Configuration

Performance tracer is enabled at application level.

Sample:

performanceTracer:
  enabled: true

When enabled, Kubling instruments multiple internal execution paths and emits low-level execution events.

These events are sent to an internal collector pipeline responsible for processing and forwarding information to one or more configured collectors.

Collectors are independent from each other and multiple collectors can run simultaneously.

Collectors

Collectors define how captured events are persisted or presented.

Each collector consumes the same internal event stream but stores or exposes information differently depending on the intended usage.

Typical scenarios include:

quick debugging through console output
exporting traces to files
storing execution information for later analysis and comparison

Console

When enabled, all events are serialized as YAML and printed through the application logger at INFO level.
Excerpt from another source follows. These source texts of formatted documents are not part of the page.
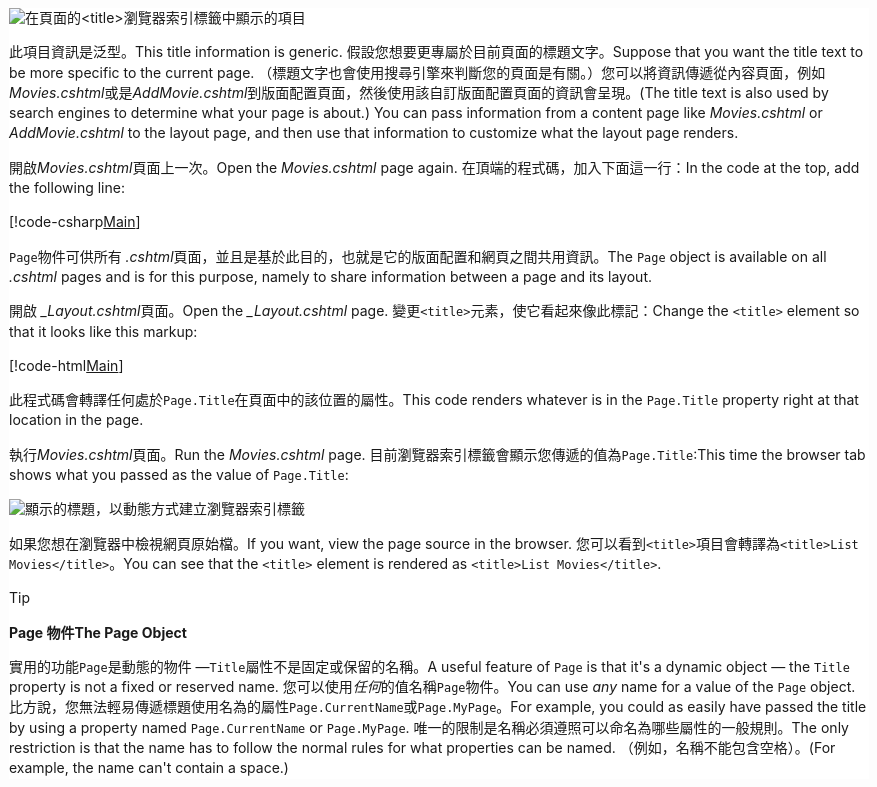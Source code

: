 ![在頁面的&lt;title&gt;瀏覽器索引標籤中顯示的項目](layouts/_static/image8.png)

<span data-ttu-id="10c43-204">此項目資訊是泛型。</span><span class="sxs-lookup"><span data-stu-id="10c43-204">This title information is generic.</span></span> <span data-ttu-id="10c43-205">假設您想要更專屬於目前頁面的標題文字。</span><span class="sxs-lookup"><span data-stu-id="10c43-205">Suppose that you want the title text to be more specific to the current page.</span></span> <span data-ttu-id="10c43-206">（標題文字也會使用搜尋引擎來判斷您的頁面是有關。）您可以將資訊傳遞從內容頁面，例如*Movies.cshtml*或是*AddMovie.cshtml*到版面配置頁面，然後使用該自訂版面配置頁面的資訊會呈現。</span><span class="sxs-lookup"><span data-stu-id="10c43-206">(The title text is also used by search engines to determine what your page is about.) You can pass information from a content page like *Movies.cshtml* or *AddMovie.cshtml* to the layout page, and then use that information to customize what the layout page renders.</span></span>

<span data-ttu-id="10c43-207">開啟*Movies.cshtml*頁面上一次。</span><span class="sxs-lookup"><span data-stu-id="10c43-207">Open the *Movies.cshtml* page again.</span></span> <span data-ttu-id="10c43-208">在頂端的程式碼，加入下面這一行：</span><span class="sxs-lookup"><span data-stu-id="10c43-208">In the code at the top, add the following line:</span></span>

[!code-csharp[Main](layouts/samples/sample8.cs)]

<span data-ttu-id="10c43-209">`Page`物件可供所有 *.cshtml*頁面，並且是基於此目的，也就是它的版面配置和網頁之間共用資訊。</span><span class="sxs-lookup"><span data-stu-id="10c43-209">The `Page` object is available on all *.cshtml* pages and is for this purpose, namely to share information between a page and its layout.</span></span>

<span data-ttu-id="10c43-210">開啟 *\_Layout.cshtml*頁面。</span><span class="sxs-lookup"><span data-stu-id="10c43-210">Open the *\_Layout.cshtml* page.</span></span> <span data-ttu-id="10c43-211">變更`<title>`元素，使它看起來像此標記：</span><span class="sxs-lookup"><span data-stu-id="10c43-211">Change the `<title>` element so that it looks like this markup:</span></span>

[!code-html[Main](layouts/samples/sample9.html)]

<span data-ttu-id="10c43-212">此程式碼會轉譯任何處於`Page.Title`在頁面中的該位置的屬性。</span><span class="sxs-lookup"><span data-stu-id="10c43-212">This code renders whatever is in the `Page.Title` property right at that location in the page.</span></span>

<span data-ttu-id="10c43-213">執行*Movies.cshtml*頁面。</span><span class="sxs-lookup"><span data-stu-id="10c43-213">Run the *Movies.cshtml* page.</span></span> <span data-ttu-id="10c43-214">目前瀏覽器索引標籤會顯示您傳遞的值為`Page.Title`:</span><span class="sxs-lookup"><span data-stu-id="10c43-214">This time the browser tab shows what you passed as the value of `Page.Title`:</span></span>

![顯示的標題，以動態方式建立瀏覽器索引標籤](layouts/_static/image9.png)

<span data-ttu-id="10c43-216">如果您想在瀏覽器中檢視網頁原始檔。</span><span class="sxs-lookup"><span data-stu-id="10c43-216">If you want, view the page source in the browser.</span></span> <span data-ttu-id="10c43-217">您可以看到`<title>`項目會轉譯為`<title>List Movies</title>`。</span><span class="sxs-lookup"><span data-stu-id="10c43-217">You can see that the `<title>` element is rendered as `<title>List Movies</title>`.</span></span>

> [!TIP] 
> 
> <span data-ttu-id="10c43-218">**Page 物件**</span><span class="sxs-lookup"><span data-stu-id="10c43-218">**The Page Object**</span></span>
> 
> <span data-ttu-id="10c43-219">實用的功能`Page`是動態的物件 —`Title`屬性不是固定或保留的名稱。</span><span class="sxs-lookup"><span data-stu-id="10c43-219">A useful feature of `Page` is that it's a dynamic object — the `Title` property is not a fixed or reserved name.</span></span> <span data-ttu-id="10c43-220">您可以使用*任何*的值名稱`Page`物件。</span><span class="sxs-lookup"><span data-stu-id="10c43-220">You can use *any* name for a value of the `Page` object.</span></span> <span data-ttu-id="10c43-221">比方說，您無法輕易傳遞標題使用名為的屬性`Page.CurrentName`或`Page.MyPage`。</span><span class="sxs-lookup"><span data-stu-id="10c43-221">For example, you could as easily have passed the title by using a property named `Page.CurrentName` or `Page.MyPage`.</span></span> <span data-ttu-id="10c43-222">唯一的限制是名稱必須遵照可以命名為哪些屬性的一般規則。</span><span class="sxs-lookup"><span data-stu-id="10c43-222">The only restriction is that the name has to follow the normal rules for what properties can be named.</span></span> <span data-ttu-id="10c43-223">（例如，名稱不能包含空格）。</span><span class="sxs-lookup"><span data-stu-id="10c43-223">(For example, the name can't contain a space.)</span></span>
>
This collector does not require additional configuration:

performanceTracer:
  enabled: true
  printToLogger: true

⚠️

Under heavy workloads this collector can significantly affect execution performance due to stdout or logging bottlenecks.

Use this collector only for small-scale debugging scenarios.

JSON files

This collector serializes all events as JSON and writes them to files.

performanceTracer:
  enabled: true
  jsonFile:
    enabled: true
    directoryPath: "{{ templateDirPath() }}/perftracer"
    flushOnAppTermination: true

Each generated file corresponds to a single runId and contains all collected events associated with that execution.

Persistence strategy

flushOnAppTermination changes the collector persistence strategy.

When enabled, events are accumulated in memory during execution and are only persisted when the collector detects an application shutdown event.

This mode can significantly reduce runtime I/O overhead and is particularly useful for benchmarking scenarios or controlled tests where:

workloads are relatively small
memory consumption is not a concern
minimizing tracing overhead is important

The trade-off is that all pending information exists only in memory until shutdown occurs.

⚠️

If the application is forcefully terminated or crashes before a graceful shutdown sequence occurs, all accumulated events may be lost.

Database

This collector persists tracing information into a dedicated Kubling virtual database.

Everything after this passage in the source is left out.